**Stored data:**
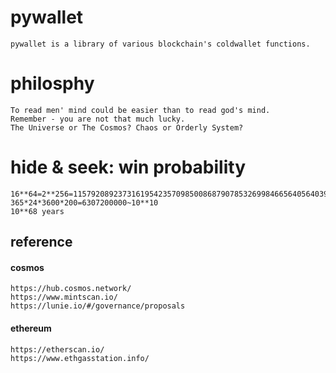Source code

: # pywallet
    pywallet is a library of various blockchain's coldwallet functions.

# philosphy
    To read men' mind could be easier than to read god's mind.
    Remember - you are not that much lucky.
    The Universe or The Cosmos? Chaos or Orderly System?

# hide & seek: win probability
    16**64=2**256=115792089237316195423570985008687907853269984665640564039457584007913129639936~10**78
    365*24*3600*200=6307200000~10**10
    10**68 years

## reference
#### cosmos
    https://hub.cosmos.network/
    https://www.mintscan.io/
    https://lunie.io/#/governance/proposals
#### ethereum
    https://etherscan.io/
    https://www.ethgasstation.info/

**YOUR GOAL:** A word-for-word copy of all the data is required, minus the pictures.

**SOLUTION TO THIS EXERCISE:**
Source code

: # pywallet
    pywallet is a library of various blockchain's coldwallet functions.

# philosphy
    To read men' mind could be easier than to read god's mind.
    Remember - you are not that much lucky.
    The Universe or The Cosmos? Chaos or Orderly System?

# hide & seek: win probability
    16**64=2**256=115792089237316195423570985008687907853269984665640564039457584007913129639936~10**78
    365*24*3600*200=6307200000~10**10
    10**68 years

## reference
#### cosmos
    https://hub.cosmos.network/
    https://www.mintscan.io/
    https://lunie.io/#/governance/proposals
#### ethereum
    https://etherscan.io/
    https://www.ethgasstation.info/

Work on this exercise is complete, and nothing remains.